Task prompt: Output a faithful copy of the entries, every picture removed.

[Plain-text document sources]
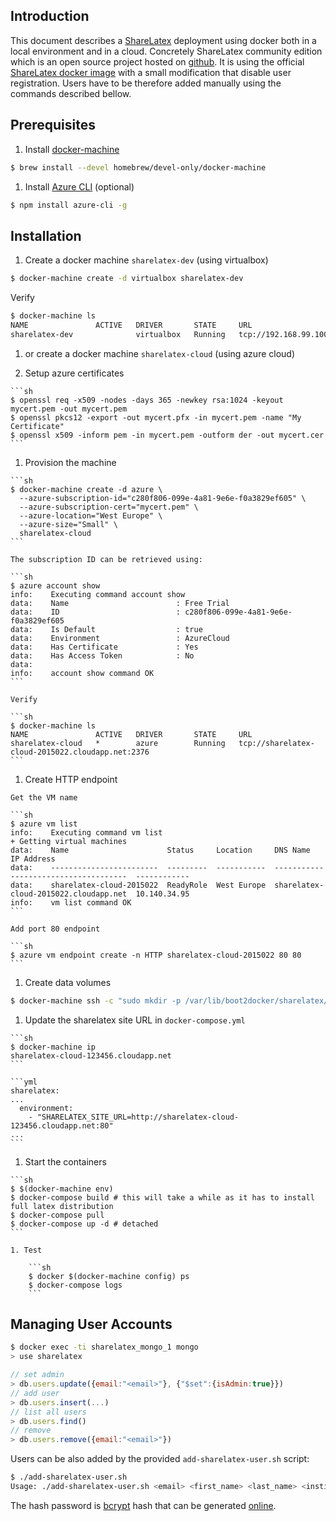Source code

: ## Introduction

This document describes a [ShareLatex](http://sharelatex.com) deployment using docker both in a local environment and in a cloud.
Concretely ShareLatex community edition which is an open source project hosted on [github](https://github.com/sharelatex/sharelatex).
It is using the official [ShareLatex docker image](https://github.com/sharelatex/sharelatex-docker-image) with a small modification that disable user registration.
Users have to be therefore added manually using the commands described bellow.

## Prerequisites

1. Install [docker-machine](https://github.com/docker/machine)

  ```sh
  $ brew install --devel homebrew/devel-only/docker-machine
  ```
1. Install [Azure CLI](http://azure.microsoft.com/en-us/documentation/articles/command-line-tools/) (optional)

  ```sh
  $ npm install azure-cli -g
  ```

## Installation

1. Create a docker machine `sharelatex-dev` (using virtualbox)

  ```sh
  $ docker-machine create -d virtualbox sharelatex-dev
  ```

  Verify

  ```sh
  $ docker-machine ls
  NAME               ACTIVE   DRIVER       STATE     URL
  sharelatex-dev              virtualbox   Running   tcp://192.168.99.100:2376
  ```

1. or create a docker machine `sharelatex-cloud` (using azure cloud)

  1. Setup azure certificates

    ```sh
    $ openssl req -x509 -nodes -days 365 -newkey rsa:1024 -keyout mycert.pem -out mycert.pem
    $ openssl pkcs12 -export -out mycert.pfx -in mycert.pem -name "My Certificate"
    $ openssl x509 -inform pem -in mycert.pem -outform der -out mycert.cer
    ```

  1. Provision the machine

    ```sh
    $ docker-machine create -d azure \
      --azure-subscription-id="c280f806-099e-4a81-9e6e-f0a3829ef605" \
      --azure-subscription-cert="mycert.pem" \
      --azure-location="West Europe" \
      --azure-size="Small" \
      sharelatex-cloud
    ```

    The subscription ID can be retrieved using:

    ```sh
    $ azure account show
    info:    Executing command account show
    data:    Name                        : Free Trial
    data:    ID                          : c280f806-099e-4a81-9e6e-f0a3829ef605
    data:    Is Default                  : true
    data:    Environment                 : AzureCloud
    data:    Has Certificate             : Yes
    data:    Has Access Token            : No
    data:    
    info:    account show command OK
    ```

    Verify

    ```sh
    $ docker-machine ls
    NAME               ACTIVE   DRIVER       STATE     URL
    sharelatex-cloud   *        azure        Running   tcp://sharelatex-cloud-2015022.cloudapp.net:2376
    ```

  1. Create HTTP endpoint

    Get the VM name

    ```sh
    $ azure vm list
    info:    Executing command vm list
    + Getting virtual machines                                                     
    data:    Name                      Status     Location     DNS Name                               IP Address  
    data:    ------------------------  ---------  -----------  -------------------------------------  ------------
    data:    sharelatex-cloud-2015022  ReadyRole  West Europe  sharelatex-cloud-2015022.cloudapp.net  10.140.34.95
    info:    vm list command OK
    ```

    Add port 80 endpoint

    ```sh
    $ azure vm endpoint create -n HTTP sharelatex-cloud-2015022 80 80
    ```

1. Create data volumes

  ```sh
  $ docker-machine ssh -c "sudo mkdir -p /var/lib/boot2docker/sharelatex/{mongo,redis,sharelatex}"
  ```

  1. Update the sharelatex site URL in `docker-compose.yml`

    ```sh
    $ docker-machine ip
    sharelatex-cloud-123456.cloudapp.net
    ```

    ```yml
    sharelatex:
    ...
      environment:
        - "SHARELATEX_SITE_URL=http://sharelatex-cloud-123456.cloudapp.net:80"
    ...
    ```

  1. Start the containers

    ```sh
    $ $(docker-machine env)
    $ docker-compose build # this will take a while as it has to install full latex distribution
    $ docker-compose pull
    $ docker-compose up -d # detached
    ```

	1. Test

		```sh
		$ docker $(docker-machine config) ps
        $ docker-compose logs
		```

## Managing User Accounts

```sh
$ docker exec -ti sharelatex_mongo_1 mongo
> use sharelatex
```

```js
// set admin
> db.users.update({email:"<email>"}, {"$set":{isAdmin:true}})
// add user
> db.users.insert(...)
// list all users
> db.users.find()
// remove
> db.users.remove({email:"<email>"})
```

Users can be also added by the provided `add-sharelatex-user.sh` script:
```sh
$ ./add-sharelatex-user.sh 
Usage: ./add-sharelatex-user.sh <email> <first_name> <last_name> <institution> '<hashedPassword>'
```

The hash password is [bcrypt](http://en.wikipedia.org/wiki/Bcrypt) hash that can be generated [online](http://www.bcrypt-generator.com/).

Solution for this task:
Source code

: ## Introduction

This document describes a [ShareLatex](http://sharelatex.com) deployment using docker both in a local environment and in a cloud.
Concretely ShareLatex community edition which is an open source project hosted on [github](https://github.com/sharelatex/sharelatex).
It is using the official [ShareLatex docker image](https://github.com/sharelatex/sharelatex-docker-image) with a small modification that disable user registration.
Users have to be therefore added manually using the commands described bellow.

## Prerequisites

1. Install [docker-machine](https://github.com/docker/machine)

  ```sh
  $ brew install --devel homebrew/devel-only/docker-machine
  ```
1. Install [Azure CLI](http://azure.microsoft.com/en-us/documentation/articles/command-line-tools/) (optional)

  ```sh
  $ npm install azure-cli -g
  ```

## Installation

1. Create a docker machine `sharelatex-dev` (using virtualbox)

  ```sh
  $ docker-machine create -d virtualbox sharelatex-dev
  ```

  Verify

  ```sh
  $ docker-machine ls
  NAME               ACTIVE   DRIVER       STATE     URL
  sharelatex-dev              virtualbox   Running   tcp://192.168.99.100:2376
  ```

1. or create a docker machine `sharelatex-cloud` (using azure cloud)

  1. Setup azure certificates

    ```sh
    $ openssl req -x509 -nodes -days 365 -newkey rsa:1024 -keyout mycert.pem -out mycert.pem
    $ openssl pkcs12 -export -out mycert.pfx -in mycert.pem -name "My Certificate"
    $ openssl x509 -inform pem -in mycert.pem -outform der -out mycert.cer
    ```

  1. Provision the machine

    ```sh
    $ docker-machine create -d azure \
      --azure-subscription-id="c280f806-099e-4a81-9e6e-f0a3829ef605" \
      --azure-subscription-cert="mycert.pem" \
      --azure-location="West Europe" \
      --azure-size="Small" \
      sharelatex-cloud
    ```

    The subscription ID can be retrieved using:

    ```sh
    $ azure account show
    info:    Executing command account show
    data:    Name                        : Free Trial
    data:    ID                          : c280f806-099e-4a81-9e6e-f0a3829ef605
    data:    Is Default                  : true
    data:    Environment                 : AzureCloud
    data:    Has Certificate             : Yes
    data:    Has Access Token            : No
    data:    
    info:    account show command OK
    ```

    Verify

    ```sh
    $ docker-machine ls
    NAME               ACTIVE   DRIVER       STATE     URL
    sharelatex-cloud   *        azure        Running   tcp://sharelatex-cloud-2015022.cloudapp.net:2376
    ```

  1. Create HTTP endpoint

    Get the VM name

    ```sh
    $ azure vm list
    info:    Executing command vm list
    + Getting virtual machines                                                     
    data:    Name                      Status     Location     DNS Name                               IP Address  
    data:    ------------------------  ---------  -----------  -------------------------------------  ------------
    data:    sharelatex-cloud-2015022  ReadyRole  West Europe  sharelatex-cloud-2015022.cloudapp.net  10.140.34.95
    info:    vm list command OK
    ```

    Add port 80 endpoint

    ```sh
    $ azure vm endpoint create -n HTTP sharelatex-cloud-2015022 80 80
    ```

1. Create data volumes

  ```sh
  $ docker-machine ssh -c "sudo mkdir -p /var/lib/boot2docker/sharelatex/{mongo,redis,sharelatex}"
  ```

  1. Update the sharelatex site URL in `docker-compose.yml`

    ```sh
    $ docker-machine ip
    sharelatex-cloud-123456.cloudapp.net
    ```

    ```yml
    sharelatex:
    ...
      environment:
        - "SHARELATEX_SITE_URL=http://sharelatex-cloud-123456.cloudapp.net:80"
    ...
    ```

  1. Start the containers

    ```sh
    $ $(docker-machine env)
    $ docker-compose build # this will take a while as it has to install full latex distribution
    $ docker-compose pull
    $ docker-compose up -d # detached
    ```

	1. Test

		```sh
		$ docker $(docker-machine config) ps
        $ docker-compose logs
		```

## Managing User Accounts

```sh
$ docker exec -ti sharelatex_mongo_1 mongo
> use sharelatex
```

```js
// set admin
> db.users.update({email:"<email>"}, {"$set":{isAdmin:true}})
// add user
> db.users.insert(...)
// list all users
> db.users.find()
// remove
> db.users.remove({email:"<email>"})
```

Users can be also added by the provided `add-sharelatex-user.sh` script:
```sh
$ ./add-sharelatex-user.sh 
Usage: ./add-sharelatex-user.sh <email> <first_name> <last_name> <institution> '<hashedPassword>'
```

The hash password is [bcrypt](http://en.wikipedia.org/wiki/Bcrypt) hash that can be generated [online](http://www.bcrypt-generator.com/).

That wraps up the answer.